Velonews.com is reporting that Discovery Channel's George Hincapie (USA) has won the prologue of the 57th edition of the Dauphiné Libéré, a 7.9-kilometer individual time trial in Aix-les-Bains. 

Hincapie surprised prologue specialists with a winning time of 9:55 for the 7.9km individual time trial held in hot temperatures in the historic spa town.  That just under 30-MPH!

Four Americans broke into the top five on Sunday, with Hincapie besting Gerolsteiner's Levi Leipheimer by one second. Phonak's Floyd Landis took fourth, bettering Hincapie's teammate Lance Armstrong by one second.....

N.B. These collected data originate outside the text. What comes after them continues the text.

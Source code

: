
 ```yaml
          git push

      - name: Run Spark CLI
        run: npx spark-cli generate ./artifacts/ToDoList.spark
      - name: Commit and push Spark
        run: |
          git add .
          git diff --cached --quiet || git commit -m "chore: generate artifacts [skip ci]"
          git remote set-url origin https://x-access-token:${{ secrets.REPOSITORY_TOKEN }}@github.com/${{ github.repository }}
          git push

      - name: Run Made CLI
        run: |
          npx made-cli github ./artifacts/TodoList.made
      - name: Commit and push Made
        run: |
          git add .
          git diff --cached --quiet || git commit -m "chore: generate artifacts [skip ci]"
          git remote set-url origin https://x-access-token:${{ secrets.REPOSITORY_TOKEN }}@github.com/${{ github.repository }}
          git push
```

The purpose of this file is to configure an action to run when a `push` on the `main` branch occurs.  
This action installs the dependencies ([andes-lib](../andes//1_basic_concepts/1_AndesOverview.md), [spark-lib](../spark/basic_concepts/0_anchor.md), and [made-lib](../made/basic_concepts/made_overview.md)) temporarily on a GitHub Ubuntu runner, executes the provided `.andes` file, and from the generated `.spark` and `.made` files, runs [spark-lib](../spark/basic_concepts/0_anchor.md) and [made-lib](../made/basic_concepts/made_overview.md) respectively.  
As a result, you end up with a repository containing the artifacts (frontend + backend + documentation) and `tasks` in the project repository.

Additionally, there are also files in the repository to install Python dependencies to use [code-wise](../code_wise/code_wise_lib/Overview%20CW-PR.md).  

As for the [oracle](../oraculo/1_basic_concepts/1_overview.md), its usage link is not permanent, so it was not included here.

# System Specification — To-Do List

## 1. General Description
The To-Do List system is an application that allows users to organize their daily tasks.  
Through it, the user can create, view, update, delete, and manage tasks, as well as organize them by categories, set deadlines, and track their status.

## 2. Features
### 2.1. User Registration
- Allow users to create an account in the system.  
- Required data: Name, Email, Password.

http://www.velonews.com/race/int/articles/8161.0.html

Hincapie has been riding extremely well this spring and is one of the leaders in the Pro Cycling Championship Points...if all goes well he should lead Armstrong to a 7th Tour de France Win in July...

Dauphiné Libéré - Standings after 1 Day:

1. George Hincapie (USA), Discovery, 9:55
2. Levi Leipheimer (USA), Gerolsteiner, 9:56
3. Andrey Kashechkin (Kz), Crédit Agricole, 9:58
4. Floyd Landis (USA), Phonak 10:00
5. Lance Armstrong (USA), Discovery, 10:01


----------



## smitty77 (Jun 6, 2005)

Charlie Schuessler said:
			
		

> Dauphiné Libéré - Standings after 1 Day:
> 
> 1. George Hincapie (USA), Discovery, 9:55
> 2. Levi Leipheimer (USA), Gerolsteiner, 9:56
> ...


Charlie,

With their dominance as of late, what do you think the odds are of putting three Americans on the podium in late July?  I wouldn't mind seeing an Armstrong-Hincapie 1-2.  George deserves it, having been so loyal to his leader all these years when he surely could have captained a team of his own.  I think this could be the biggest year for US cycling ever.  It's nice to see more than just one or two guys seriously competing on the world stage.  We've come a long ways since the days of Lemond, Hampsten, and Phinney.

Smitty


----------



## Charlie Schuessler (Jun 6, 2005)

Standings after the 1st Stage
 
1 George Hincapie (USA) Discovery Channel Pro Cycling Team    5.20.50
2 Levi Leipheimer (USA) Gerolsteiner                                                         0.01
3 Andrey Kashechkin (Kaz) Credit Agricole                                                0.03
4 Floyd Landis (USA) Phonak Hearing Systems                                      0.05
5 Lance Armstrong (USA) Discovery Channel Pro Cycling Team         0.06
6 Oscar Pereiro (Spa) Phonak Hearing Systems                                     0.07
7 Alberto Contador (Spa) Liberty Seguros-Würth Team                          0.09
8 Ivan Gutierrez (Spa) Illes Balears-Caisse d'Epargne                           0.13
9 Davide Rebellin (Ita) Gerolsteiner                                                             0.13
10 Francisco Lara Ruiz (Spa) T-Mobile Team                                           0.14

After more than five hours of competitive racing, there is less than 15-seconds between the first ten riders....


----------



## Charlie Schuessler (Jun 7, 2005)

Velonews.com is reporting that Ag2R's Samuel Dumoulin moved into the overall leader's jersey after winning the second stage of the Dauphiné Libéré, a 187-kilometer race from Givors to Chauffailles, on Tuesday. 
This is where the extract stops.